Congress passed the Health Insurance Portability and Accountability Act (HIPAA) in 1996. Within that Act are privacy provisions with which covered entities (including all health plans, health care providers and health care clearinghouses [e.g. PBMs] that transmit any health information in electronic form must comply. HIPAA rules provide guidance to covered entities about how to comply with the Act. HIPAA allows for the use of protected health information (phi) as it relates to treatment, payment or operations-related activities (TPO) of a covered entity. HIPAA also requires that only the minimum necessary information be used in TPO activities, which means that using or disclosing only the minimum amount of PHI necessary to conduct the particular activity or task must be considered. Further, HIPAA describes the extent to which Business Associate Agreements must be established to allow for PHI disclosure to certain organizations with which a covered entity conducts business.
Privacy and confidentiality have long been recognized as essential elements of the relationship between patients, pharmacists, physicians and other health care professionals. The compilation of a complete, accurate medical record is essential to optimal patient care. To effectively provide quality patient care and evaluate the health status of enrolled populations, managed health care systems must assemble, integrate and provide timely access to complex patient information across a broad spectrum of providers, provider organizations, data sources and users. The increasing use of new information technologies offers many opportunities to improve patient care. However, increased use of these new technologies has also raised concerns about the need to preserve patient rights to privacy and limit access to protected medical and pharmacy information.1
The responsible use of PHI enhances the effectiveness and quality of health care services delivered to groups of patients with similar needs. The individual patient's right to the privacy of his or her patient-identifiable medical information often preempts access to such information for other than allowable reasons involving treatment, payment or operations. In order to maintain patient confidentiality and deliver quality, cost-effective care to patients with similar treatment needs, managed health care systems develop confidentiality policies and procedures that meet statutory requirements and strike a balance between the need to ensure an individual patient's right to privacy and the need of practitioners, managed health care systems and payers to share information to demonstrate the quality of the care provided. Individuals must have assurance that those privileged to access their confidential medical record will abide by statute and tenets of ethical behavior to protect such information from inappropriate disclosure and that the responsible, judicious use of such information will enhance their medical care. Managed health care systems therefore implement programs that guarantee these requirements.
In addition, secure access to complete and reliable information, which by necessity includes PHI, is imperative to the continuing improvement of public health and health care delivery through health care related initiatives such as community health information networks, tele-medicine, outcomes research, disease management programs and the creation of population-based statistical data bases.
What Is Patient Confidentiality?
Patient confidentiality refers to the preservation of the private nature of health care data specific to an individual patient. The following definitions may provide assistance to understand this concept:
- Patient Confidentiality
Patient confidentiality is the practice of maintaining the privacy of patient-identifiable health care information.
- Protected Health Information (PHI)
The health information that identifies an individual (i.e., identification number, name, street address, mailing address, phone number, e-mail address), or can be used to identify an individual (i.e., date of birth, gender, height, weight), and contains at least one of the following elements:
- Relatesto the physical or mental condition of an individual
- Relates to the provision of care, such as diagnosis or treatment
- Relates to the payment for the provision of care
De-Identified information refers to health care information that does not contain, or from which personal identifiers have been removed, masked, encrypted or concealed.

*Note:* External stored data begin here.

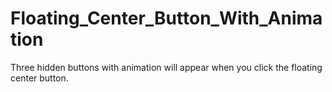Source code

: # Floating_Center_Button_With_Animation
Three hidden buttons with animation will appear when you click the floating center button.
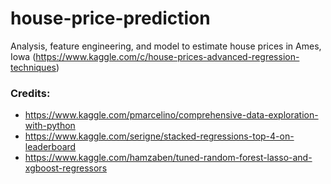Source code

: # house-price-prediction
Analysis, feature engineering, and model to estimate house prices in Ames, Iowa (https://www.kaggle.com/c/house-prices-advanced-regression-techniques)

### Credits:
* https://www.kaggle.com/pmarcelino/comprehensive-data-exploration-with-python
* https://www.kaggle.com/serigne/stacked-regressions-top-4-on-leaderboard
* https://www.kaggle.com/hamzaben/tuned-random-forest-lasso-and-xgboost-regressors
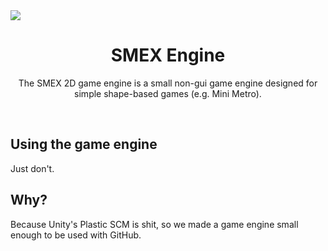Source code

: <img align="center" src="./icon.png">
<h1 align="center">SMEX Engine</h1>
<p align="center">The SMEX 2D game engine is a small non-gui game engine designed for simple shape-based games (e.g. Mini Metro).</p>
<br>
<h2>Using the game engine</h2>
Just don't.
<h2>Why?</h2>
Because Unity's Plastic SCM is shit, so we made a game engine small enough to be used with GitHub.

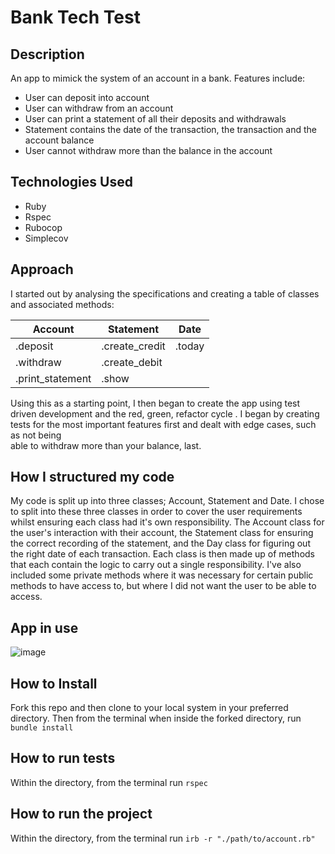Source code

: # Bank Tech Test

## Description

An app to mimick the system of an account in a bank. Features include:

- User can deposit into account
- User can withdraw from an account
- User can print a statement of all their deposits and withdrawals
- Statement contains the date of the transaction, the transaction and the account balance
- User cannot withdraw more than the balance in the account

## Technologies Used

- Ruby
- Rspec
- Rubocop
- Simplecov

## Approach

I started out by analysing the specifications and creating a table of classes and associated methods:

Account | Statement | Date
------- | --------- | ----
.deposit | .create_credit | .today
.withdraw | .create_debit |
.print_statement | .show |

Using this as a starting point, I then began to create the app using test driven development and the red, green, refactor cycle . I began by creating tests for the most important features first and dealt with edge cases, such as not being  
able to withdraw more than your balance, last.

## How I structured my code

My code is split up into three classes; Account, Statement and Date. I chose to split into these three classes in order to cover the user requirements whilst ensuring each class had it's own responsibility. The Account class for the user's interaction with their account, the Statement class for ensuring the correct recording of the statement, and the Day class for figuring out the right date of each transaction. Each class is then made up of methods that each contain the logic to carry out a single responsibility. I've also included some private methods where it was necessary for certain public methods to have access to, but where I did not want the user to be able to access.

## App in use

![image](https://user-images.githubusercontent.com/53436716/73201695-7deb5880-4131-11ea-937c-7304ad0f584d.png)

## How to Install

Fork this repo and then clone to your local system in your preferred directory.
Then from the terminal when inside the forked directory, run `bundle install`

## How to run tests

Within the directory, from the terminal run `rspec`

## How to run the project

Within the directory, from the terminal run `irb -r "./path/to/account.rb"`
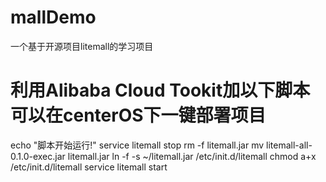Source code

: # mallDemo
一个基于开源项目litemall的学习项目


# 利用Alibaba Cloud Tookit加以下脚本可以在centerOS下一键部署项目


echo "脚本开始运行!"
service litemall stop
rm -f litemall.jar
mv litemall-all-0.1.0-exec.jar litemall.jar
ln -f -s ~/litemall.jar /etc/init.d/litemall
chmod a+x /etc/init.d/litemall
service litemall start
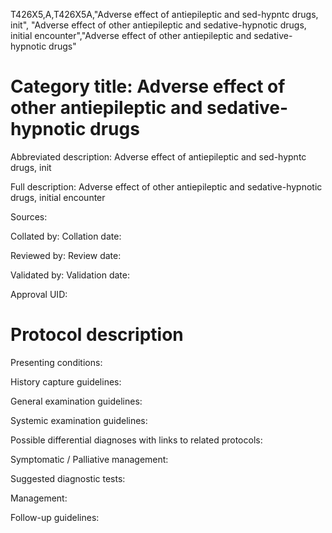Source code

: T426X5,A,T426X5A,"Adverse effect of antiepileptic and sed-hypntc drugs, init", "Adverse effect of other antiepileptic and sedative-hypnotic drugs, initial encounter","Adverse effect of other antiepileptic and sedative-hypnotic drugs"
# Category title: Adverse effect of other antiepileptic and sedative-hypnotic drugs

Abbreviated description: Adverse effect of antiepileptic and sed-hypntc drugs, init

Full description: Adverse effect of other antiepileptic and sedative-hypnotic drugs, initial encounter

Sources:

Collated by:
Collation date:

Reviewed by:
Review date:

Validated by:
Validation date:

Approval UID:

# Protocol description

Presenting conditions:

History capture guidelines:

General examination guidelines:

Systemic examination guidelines:

Possible differential diagnoses with links to related protocols:

Symptomatic / Palliative management:

Suggested diagnostic tests:

Management:

Follow-up guidelines:
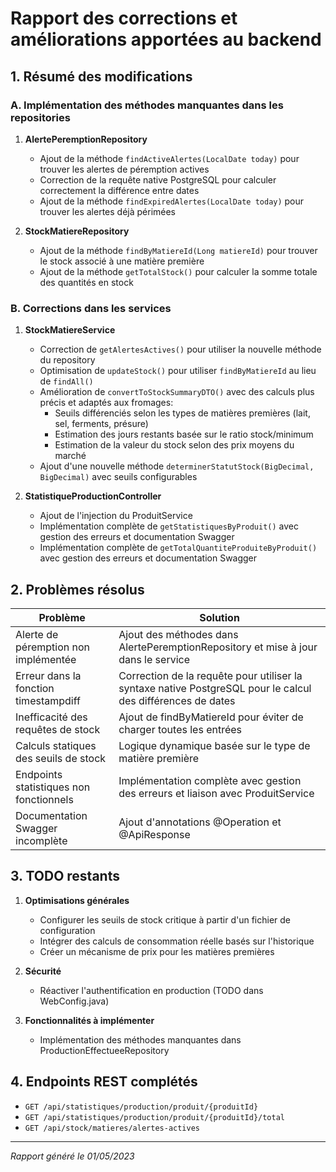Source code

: # Rapport des corrections et améliorations apportées au backend

## 1. Résumé des modifications

### A. Implémentation des méthodes manquantes dans les repositories

1. **AlertePeremptionRepository**
   - Ajout de la méthode `findActiveAlertes(LocalDate today)` pour trouver les alertes de péremption actives
   - Correction de la requête native PostgreSQL pour calculer correctement la différence entre dates
   - Ajout de la méthode `findExpiredAlertes(LocalDate today)` pour trouver les alertes déjà périmées

2. **StockMatiereRepository**
   - Ajout de la méthode `findByMatiereId(Long matiereId)` pour trouver le stock associé à une matière première
   - Ajout de la méthode `getTotalStock()` pour calculer la somme totale des quantités en stock

### B. Corrections dans les services

1. **StockMatiereService**
   - Correction de `getAlertesActives()` pour utiliser la nouvelle méthode du repository
   - Optimisation de `updateStock()` pour utiliser `findByMatiereId` au lieu de `findAll()`
   - Amélioration de `convertToStockSummaryDTO()` avec des calculs plus précis et adaptés aux fromages:
     - Seuils différenciés selon les types de matières premières (lait, sel, ferments, présure)
     - Estimation des jours restants basée sur le ratio stock/minimum
     - Estimation de la valeur du stock selon des prix moyens du marché
   - Ajout d'une nouvelle méthode `determinerStatutStock(BigDecimal, BigDecimal)` avec seuils configurables

2. **StatistiqueProductionController**
   - Ajout de l'injection du ProduitService
   - Implémentation complète de `getStatistiquesByProduit()` avec gestion des erreurs et documentation Swagger
   - Implémentation complète de `getTotalQuantiteProduiteByProduit()` avec gestion des erreurs et documentation Swagger

## 2. Problèmes résolus

| Problème | Solution |
|----------|----------|
| Alerte de péremption non implémentée | Ajout des méthodes dans AlertePeremptionRepository et mise à jour dans le service |
| Erreur dans la fonction timestampdiff | Correction de la requête pour utiliser la syntaxe native PostgreSQL pour le calcul des différences de dates |
| Inefficacité des requêtes de stock | Ajout de findByMatiereId pour éviter de charger toutes les entrées |
| Calculs statiques des seuils de stock | Logique dynamique basée sur le type de matière première |
| Endpoints statistiques non fonctionnels | Implémentation complète avec gestion des erreurs et liaison avec ProduitService |
| Documentation Swagger incomplète | Ajout d'annotations @Operation et @ApiResponse |

## 3. TODO restants

1. **Optimisations générales**
   - Configurer les seuils de stock critique à partir d'un fichier de configuration
   - Intégrer des calculs de consommation réelle basés sur l'historique
   - Créer un mécanisme de prix pour les matières premières

2. **Sécurité**
   - Réactiver l'authentification en production (TODO dans WebConfig.java)

3. **Fonctionnalités à implémenter**
   - Implémentation des méthodes manquantes dans ProductionEffectueeRepository

## 4. Endpoints REST complétés

- `GET /api/statistiques/production/produit/{produitId}`
- `GET /api/statistiques/production/produit/{produitId}/total`
- `GET /api/stock/matieres/alertes-actives`

---

*Rapport généré le 01/05/2023*
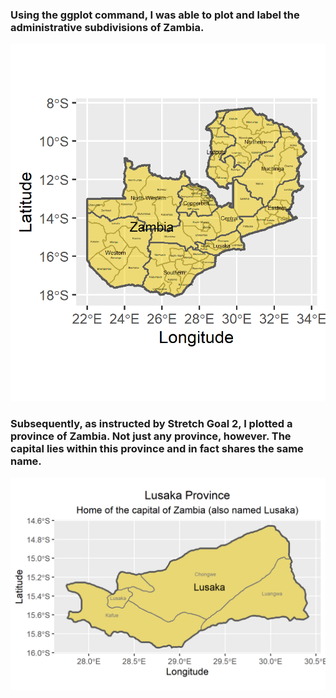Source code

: ### Using the ggplot command, I was able to plot and label the administrative subdivisions of Zambia.
![](zmb.png)
### Subsequently, as instructed by Stretch Goal 2, I plotted a province of Zambia. Not just any province, however. The capital lies within this province and in fact shares the same name.
![](zmb_lusaka.png)
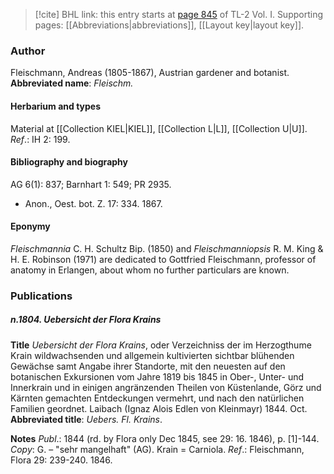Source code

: > [!cite] BHL link: this entry starts at [page 845](https://www.biodiversitylibrary.org/page/33120976) of TL-2 Vol. I.
> Supporting pages: [[Abbreviations|abbreviations]], [[Layout key|layout key]].

### Author

Fleischmann, Andreas (1805-1867), Austrian gardener and botanist. 
**Abbreviated name**: *Fleischm.*

#### Herbarium and types

Material at [[Collection KIEL|KIEL]], [[Collection L|L]], [[Collection U|U]].
*Ref*.: IH 2: 199.

#### Bibliography and biography

AG 6(1): 837; Barnhart 1: 549; PR 2935.
- Anon., Oest. bot. Z. 17: 334. 1867.

#### Eponymy

*Fleischmannia* C. H. Schultz Bip. (1850) and *Fleischmanniopsis* R. M. King & H. E. Robinson (1971) are dedicated to Gottfried Fleischmann, professor of anatomy in Erlangen, about whom no further particulars are known.

### Publications

##### n.1804. Uebersicht der Flora Krains

**Title**
*Uebersicht der Flora Krains*, oder Verzeichniss der im Herzogthume Krain wildwachsenden und allgemein kultivierten sichtbar blühenden Gewächse samt Angabe ihrer Standorte, mit den neuesten auf den botanischen Exkursionen vom Jahre 1819 bis 1845 in Ober-, Unter- und Innerkrain und in einigen angränzenden Theilen von Küstenlande, Görz und Kärnten gemachten Entdeckungen vermehrt, und nach den natürlichen Familien geordnet. Laibach (Ignaz Alois Edlen von Kleinmayr) 1844. Oct.
**Abbreviated title**: *Uebers. Fl. Krains*.

**Notes**
*Publ*.: 1844 (rd. by Flora only Dec 1845, see 29: 16. 1846), p. \[1\]-144. *Copy*: G. – "sehr mangelhaft" (AG). Krain = Carniola.
*Ref*.: Fleischmann, Flora 29: 239-240. 1846.

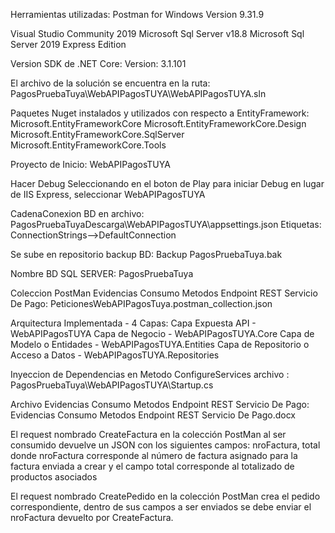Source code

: Herramientas utilizadas:
Postman for Windows
Version 9.31.9

Visual Studio Community 2019
Microsoft Sql Server v18.8
Microsoft Sql Server 2019 Express Edition

Version SDK de .NET Core:
Version:   3.1.101

El archivo de la solución se encuentra en la ruta: PagosPruebaTuya\WebAPIPagosTUYA\WebAPIPagosTUYA.sln

Paquetes Nuget instalados y utilizados con respecto a EntityFramework:
Microsoft.EntityFrameworkCore
Microsoft.EntityFrameworkCore.Design
Microsoft.EntityFrameworkCore.SqlServer
Microsoft.EntityFrameworkCore.Tools

Proyecto de Inicio: WebAPIPagosTUYA

Hacer Debug Seleccionando en el boton de Play para iniciar Debug en lugar de IIS Express, seleccionar WebAPIPagosTUYA

CadenaConexion BD en archivo: PagosPruebaTuyaDescarga\WebAPIPagosTUYA\appsettings.json
Etiquetas: ConnectionStrings-->DefaultConnection

Se sube en repositorio backup BD:
Backup PagosPruebaTuya.bak

Nombre BD SQL SERVER: PagosPruebaTuya

Coleccion PostMan Evidencias Consumo Metodos Endpoint REST Servicio De Pago:
PeticionesWebAPIPagosTuya.postman_collection.json

Arquitectura Implementada - 4 Capas:
Capa Expuesta API - WebAPIPagosTUYA
Capa de Negocio - WebAPIPagosTUYA.Core
Capa de Modelo o Entidades - WebAPIPagosTUYA.Entities
Capa de Repositorio o Acceso a Datos - WebAPIPagosTUYA.Repositories

Inyeccion de Dependencias en Metodo ConfigureServices archivo :
PagosPruebaTuya\WebAPIPagosTUYA\Startup.cs

Archivo Evidencias Consumo Metodos Endpoint REST Servicio De Pago:
Evidencias Consumo Metodos Endpoint REST Servicio De Pago.docx

El request nombrado CreateFactura en la colección PostMan al ser consumido devuelve un JSON con los siguientes campos:
nroFactura, total donde nroFactura corresponde al número de factura asignado para la factura enviada a crear y el campo total corresponde al totalizado de productos asociados

El request nombrado CreatePedido en la colección PostMan crea el pedido correspondiente, dentro de sus campos a ser enviados se debe enviar el nroFactura devuelto por CreateFactura.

Therefore, individual patients cannot be identified.
- Medical Record Privacy
Medical record privacy refers to the specific right of an individual to have the collection, use and disclosure of their health care information restricted.
- Data Integration
Data integration involves the merging of multiple data sets such as medical, pharmacy and demographic information into a unified patient medical record. This more comprehensive electronic medical record enables health care practitioners to make better-informed choices for their patients regarding individual care.
Balancing Patient Confidentiality and Healthy Outcomes
While advances in computer and communication technology have facilitated the development of more comprehensive medical records, consumers are concerned about the use and safeguarding of the information contained in these new records.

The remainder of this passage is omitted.